___ Given records
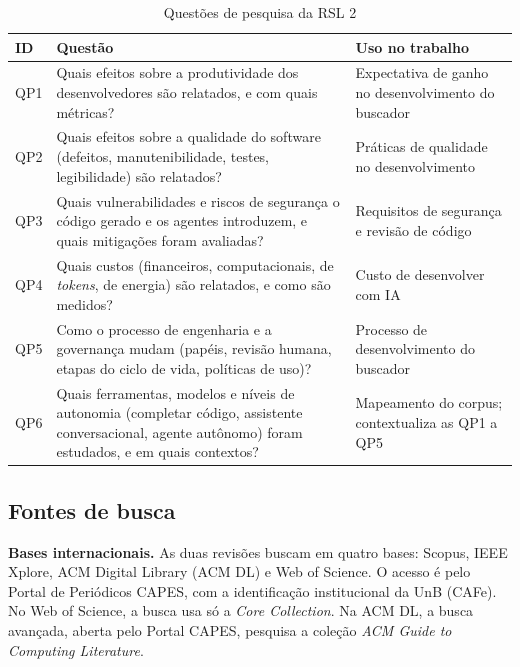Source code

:\begin{table}[htbp]
	\centering
	\caption{Questões de pesquisa da RSL 2}
	\label{tab:qp-rsl2}
	\small
	\begin{tabular}{p{0.9cm}p{9.2cm}>{\raggedright\arraybackslash}p{4.2cm}}
		\hline
		\textbf{ID} & \textbf{Questão} & \textbf{Uso no trabalho} \\
		\hline
		QP1 & Quais efeitos sobre a produtividade dos desenvolvedores são
		relatados, e com quais métricas? &
		Expectativa de ganho no desenvolvimento do buscador \\
		\hline
		QP2 & Quais efeitos sobre a qualidade do software (defeitos,
		manutenibilidade, testes, legibilidade) são relatados? &
		Práticas de qualidade no desenvolvimento \\
		\hline
		QP3 & Quais vulnerabilidades e riscos de segurança o código gerado e
		os agentes introduzem, e quais mitigações foram avaliadas? &
		Requisitos de segurança e revisão de código \\
		\hline
		QP4 & Quais custos (financeiros, computacionais, de \textit{tokens},
		de energia) são relatados, e como são medidos? &
		Custo de desenvolver com IA \\
		\hline
		QP5 & Como o processo de engenharia e a governança mudam (papéis,
		revisão humana, etapas do ciclo de vida, políticas de uso)? &
		Processo de desenvolvimento do buscador \\
		\hline
		QP6 & Quais ferramentas, modelos e níveis de autonomia (completar
		código, assistente conversacional, agente autônomo) foram estudados,
		e em quais contextos? &
		Mapeamento do corpus; contextualiza as QP1 a QP5 \\
		\hline
	\end{tabular}
\end{table}

\subsection{Fontes de busca}

\textbf{Bases internacionais.} As duas revisões buscam em quatro bases:
Scopus, IEEE Xplore, ACM Digital Library (ACM DL) e Web of Science. O acesso é
pelo Portal de Periódicos CAPES, com a identificação institucional da UnB
(CAFe). No Web of Science, a busca usa só a \textit{Core Collection}. Na ACM
DL, a busca avançada, aberta pelo Portal CAPES, pesquisa a coleção
\textit{ACM Guide to Computing Literature}.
______
» **Problem statement**
Determine how many lines in the records contain "desenvolvimento", and reply with the number only.

» **Task solution**
3